Extracted data entries
___
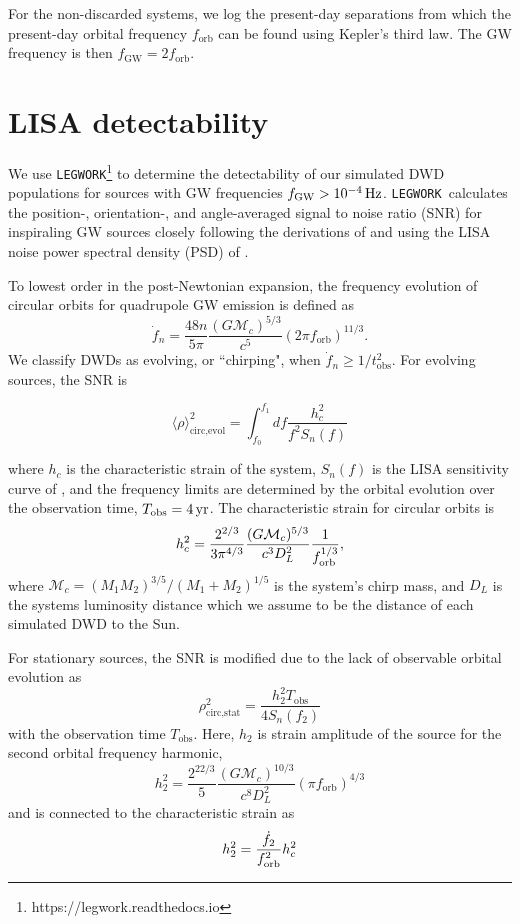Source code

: \documentclass[twocolumn, linenumbers]{aastex631}
\newcommand{\legwork}{\texttt{LEGWORK}}
\begin{document}
For the non-discarded systems, we log the present-day separations from which the present-day orbital frequency $f_\text{orb}$ can be found using Kepler's third law. The GW frequency is then $f_\text{GW} = 2f_\text{orb}$.


\section{LISA detectability}
\label{sec:LISA_obs}
We use \legwork\footnote{https://legwork.readthedocs.io} \citep{Wagg2021} to determine the detectability of our simulated DWD populations for sources with GW frequencies $f_{\rm{GW}}>10^{-4}\,\rm{Hz}$. \legwork\ calculates the position-, orientation-, and angle-averaged signal to noise ratio (SNR) for inspiraling GW sources closely following the derivations of \citet{Flanagan1998} and using the LISA noise power spectral density (PSD) of \citet{Robson2019}. 

To lowest order in the post-Newtonian expansion, the frequency evolution of circular orbits for quadrupole GW emission is defined as
\begin{equation}
    \Dot{f}_n = \frac{48n}{5\pi} \frac{(G\mathcal{M}_c)^{5/3}}{c^5} (2\pi f_\text{orb})^{11/3}.
\end{equation}
We classify DWDs as evolving, or ``chirping", when $\Dot{f}_n \geq 1/t_\text{obs}^2$. For evolving sources, the SNR is

\begin{equation}
   \langle \rho \rangle^2_{\text{circ,evol}} = \int_{f_0}^{f_1}df   \frac{h_{c}^2}{f^2S_n(f)}
\end{equation}

\noindent where $h_c$ is the characteristic strain of the system, $S_n(f)$ is the LISA sensitivity curve of \citet{Robson2019}, and the frequency limits are determined by the orbital evolution over the observation time, $T_{\rm{obs}}=4\,\rm{yr}$. The characteristic strain for %
circular orbits is 
\begin{equation}
    h_{c}^2 = \frac{2^{2/3}}{3 \pi^{4/3}} \frac{(G \mathcal{M}_c)^{5/3}}{c^3 D_L^2} \frac{1}{f_{\rm orb}^{1/3}},
\end{equation}
\noindent where $\mathcal{M}_c = (M_1M_2)^{3/5}/(M_1 + M_2)^{1/5}$ is the system's chirp mass, and $D_L$ is the systems luminosity distance which we assume to be the distance of each simulated DWD to the Sun. 

For stationary sources, the SNR is modified due to the lack of observable orbital evolution as
\begin{equation}
    \rho_{\text{circ,stat}}^2 = \frac{h_{2}^2T_{\text{obs}}}{4 S_n(f_2)}
\end{equation}
with the observation time $T_{\text{obs}}$. Here, $h_2$ is strain amplitude of the source for the second orbital frequency harmonic,
\begin{equation}
   h_2^2 = \frac{2^{22/3}}{5}\frac{(G\mathcal{M}_c)^{10/3}}{c^8D_L^2}(\pi f_\text{orb})^{4/3}
\end{equation}
and is connected to the characteristic strain as
\begin{equation}
    h_2^2 = \frac{\dot{f}_{2}}{f_{\rm{orb}}^2} h_c^2
\end{equation}
\end{document}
___
#### [WHAT TO WORK ON]
Working through the records, find each line containing the word "orbits" and copy it.

#### [FINAL ANSWER]
To lowest order in the post-Newtonian expansion, the frequency evolution of circular orbits for quadrupole GW emission is defined as
circular orbits is 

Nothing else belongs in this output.